Kondektur berkulit gelap, yang sedang merapikan jenggotnya, segera dipanggil keluar dari kabinnya oleh seorang petugas kereta. Sambil membetulkan topinya, ia dengan cepat digiring melewati kereta hingga mereka tiba di TKP—kompartemen tertutup di gerbong ketiga.
"Silakan minggir."
Mendorong kerumunan yang berkumpul, kondektur mencapai pintu kompartemen. Tepat seperti yang dijelaskan petugas kereta, di dalam kompartemen itu tergeletak sesosok mayat laki-laki berlumuran darah.
"Jadi, seseorang benar-benar mati..."
Bergumam dalam hati sambil mengamati mayat itu, tatapan kondektur segera menajam ketika ia menyadari ada pria lain yang masih hidup di dalam kompartemen.

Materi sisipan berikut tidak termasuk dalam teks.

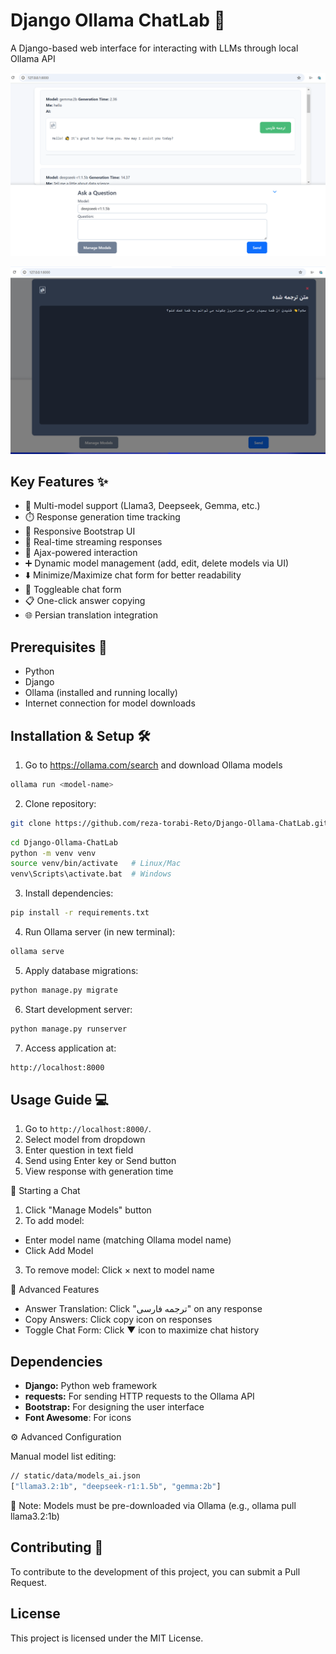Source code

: # Django Ollama ChatLab 🚀

A Django-based web interface for interacting with LLMs through local Ollama API

![Screenshot](./static/screenshots/preview01.png) <!-- Replace with actual screenshot -->


![Screenshot](./static/screenshots/perview02.png) <!-- Replace with actual screenshot -->

## Key Features ✨
- 💬 Multi-model support (Llama3, Deepseek, Gemma, etc.)
- ⏱️ Response generation time tracking
- 📱 Responsive Bootstrap UI
- 🌊 Real-time streaming responses
- 🔄 Ajax-powered interaction
- ➕ Dynamic model management (add, edit, delete models via UI)
- ⬇️ Minimize/Maximize chat form for better readability
- 📑 Toggleable chat form
- 📋 One-click answer copying
- 🌐 Persian translation integration

## Prerequisites 🔧
- Python 
- Django 
- Ollama (installed and running locally)
- Internet connection for model downloads

## Installation & Setup 🛠️
1. Go to https://ollama.com/search and download Ollama models
```bash
ollama run <model-name>
```
2. Clone repository:
```bash
git clone https://github.com/reza-torabi-Reto/Django-Ollama-ChatLab.git
```
```bash
cd Django-Ollama-ChatLab
python -m venv venv
source venv/bin/activate   # Linux/Mac
venv\Scripts\activate.bat  # Windows
```
3. Install dependencies:
```bash
pip install -r requirements.txt
```
4. Run Ollama server (in new terminal):
```bash
ollama serve
```
5. Apply database migrations:
```bash
python manage.py migrate
```
6. Start development server:
```bash
python manage.py runserver
```
7. Access application at:
```bash
http://localhost:8000
```

## Usage Guide 💻

1.  Go to `http://localhost:8000/`.
2.  Select model from dropdown
3.  Enter question in text field
4.  Send using Enter key or Send button
5.  View response with generation time

💬 Starting a Chat
1.  Click "Manage Models" button
2.  To add model:
-   Enter model name (matching Ollama model name)
-   Click Add Model
3. To remove model: Click × next to model name

🔄 Advanced Features
-   Answer Translation: Click "ترجمه فارسی" on any response
-   Copy Answers: Click copy icon on responses
-   Toggle Chat Form: Click ▼ icon to maximize chat history

## Dependencies

*   **Django:** Python web framework
*   **requests:** For sending HTTP requests to the Ollama API
*   **Bootstrap:** For designing the user interface
*   **Font Awesome**: For icons

⚙️ Advanced Configuration

Manual model list editing:
```bash
// static/data/models_ai.json
["llama3.2:1b", "deepseek-r1:1.5b", "gemma:2b"]
```
📌 Note: Models must be pre-downloaded via Ollama (e.g., ollama pull llama3.2:1b)

## Contributing  🤝

To contribute to the development of this project, you can submit a Pull Request.

## License

This project is licensed under the MIT License.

Pria itu berjongkok di atas mayat, dengan cermat memeriksanya dan mengamati TKP.
"Hei, siapa kau?"
Kondektur berbicara terus terang kepada pria yang sedang menyelidiki TKP pembunuhan. Sebelum pria itu sempat menjawab, petugas kereta di sampingnya segera menjelaskan.
"Kondektur, ini Tuan Ed. Dia mengaku detektif. Begitu melihat TKP, dia langsung menyatakannya sebagai pembunuhan dan bersikeras memanggil Anda."
"Detektif?" Kondektur sedikit mengernyit mendengar ini. Saat itu, pria bernama Ed berdiri dan berbalik menghadapnya.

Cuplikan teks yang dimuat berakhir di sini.